Possibly not, at least in regard to smoking. Scientists from the Los Angeles Biomedical Institute have found that if you smoke, you could be putting your grandchildren at risk for some of the effects.
The reason lies in epigenetics, the study of how changes in your environment and your own lifestyle choices can affect how your genes are expressed, through modifications of the network of chemical “switches” within our cells. That is, epigenetics studies not changes in the underlying DNA sequence, but others including DNA methylation (the addition of methyl groups to the DNA) and histone modification (the addition of acetyl groups to the histones, the proteins in which DNA is wrapped). As The Economist puts it,
Methylation switches genes off. Acetylation switches them on. Since, in a multicellular organism, different cells need different genes to be active, such regulation is vital.
The Los Angeles Biomedical Institute scientists’ research suggests that epigenetic switches can be passed on and for more than one generation.

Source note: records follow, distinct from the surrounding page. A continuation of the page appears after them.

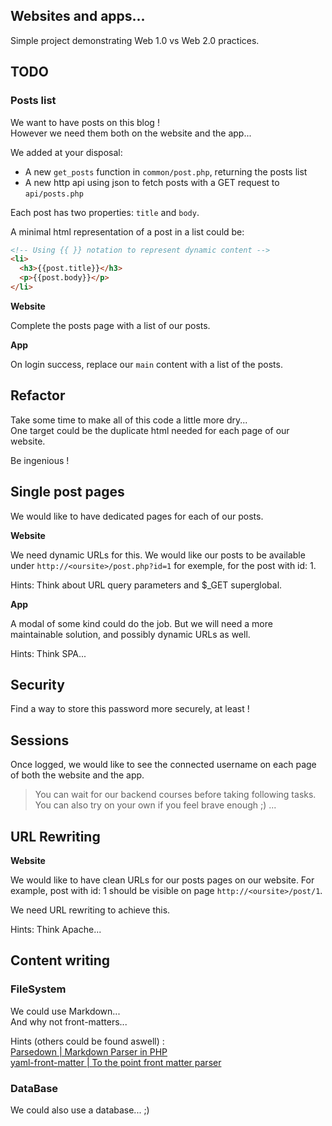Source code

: ## Websites and apps...

Simple project demonstrating Web 1.0 vs Web 2.0 practices.

## TODO

### Posts list

We want to have posts on this blog !  
However we need them both on the website and the app...

We added at your disposal:
- A new `get_posts` function in `common/post.php`, returning the posts list
- A new http api using json to fetch posts with a GET request to `api/posts.php`

Each post has two properties: `title` and `body`.

A minimal html representation of a post in a list could be:
```html
<!-- Using {{ }} notation to represent dynamic content -->
<li>
  <h3>{{post.title}}</h3>
  <p>{{post.body}}</p>
</li>
```

**Website**

Complete the posts page with a list of our posts.

**App**

On login success, replace our `main` content with a list of the posts.


## Refactor

Take some time to make all of this code a little more dry...  
One target could be the duplicate html needed for each page of our website.

Be ingenious  !

## Single post pages

We would like to have dedicated pages for each of our posts.

**Website**

We need dynamic URLs for this. We would like our posts to be available under `http://<oursite>/post.php?id=1` for exemple, for the post with id: 1.

Hints: Think about URL query parameters and $_GET superglobal.

**App**

A modal of some kind could do the job. But we will need a more maintainable solution, and possibly dynamic URLs as well.

Hints: Think SPA...

## Security

Find a way to store this password more securely, at least !

## Sessions

Once logged, we would like to see the connected username on each page of both the website and the app.

> You can wait for our backend courses before taking following tasks. You can also try on your own if you feel brave enough ;) ...


## URL Rewriting

**Website**

We would like to have clean URLs for our posts pages on our website. For example, post with id: 1 should be visible on page `http://<oursite>/post/1`.

We need URL rewriting to achieve this.

Hints: Think Apache...

## Content writing

### FileSystem
We could use Markdown...  
And why not front-matters...

Hints (others could be found aswell) :  
[Parsedown | Markdown Parser in PHP](https://parsedown.org/)  
[yaml-front-matter | To the point front matter parser](https://github.com/spatie/yaml-front-matter)

### DataBase

We could also use a database... ;)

Virender Rehan, M.D. studied the intergenerational effects of nicotine. He and his colleagues injected pregnant rats with nicotine and found that not only their offspring, but their offspring’s offspring developed asthma from the drug. The Economist describes the study:
The pups of the treated mothers had asthmatic lungs. The organs’ airways were constricted, and molecular analysis showed abnormally high levels of fibronectin and collagen—which would stiffen the lung tissue—and also high levels of receptor molecules for nicotine. That was expected, since the developing embryos were exposed to the nicotine when their mothers were treated. However, when the team did similar tests on the grand-offspring of the treated mothers, they got similar results. Those grand-offspring had not been exposed to nicotine.
The cause of the grand-offsprings’ asthma, Dr Rehan believes, is epigenetic modification. Nicotine is not only affecting lung cells, but also affecting sex cells in ways that cause the lungs which ultimately develop from those cells to express their genes in the same abnormal ways.
Epigenetics suggests that the choices you make in your diet and lifestyle can, possibly, lead to changes in how your cells express their genes, with implications for your children and other descendants. As The Economist notes, it is not that your DNA sequence is changed; other studies suggest that inherited epigenetic changes can be reversed. But Rehan’s study shows that, to invoke a Biblical tone, “the sins of the fathers (or, in this case, the mothers) will be visited on the sons, even unto the third and fourth generations.”
Epigenetics is a reminder that when making choices about what you eat and drink and put into your body, and what you do (go for that daily walk or hunker down on the couch with a bowl of something salty), you’re not only doing it for yourself, but for future generations and for the future of all of us.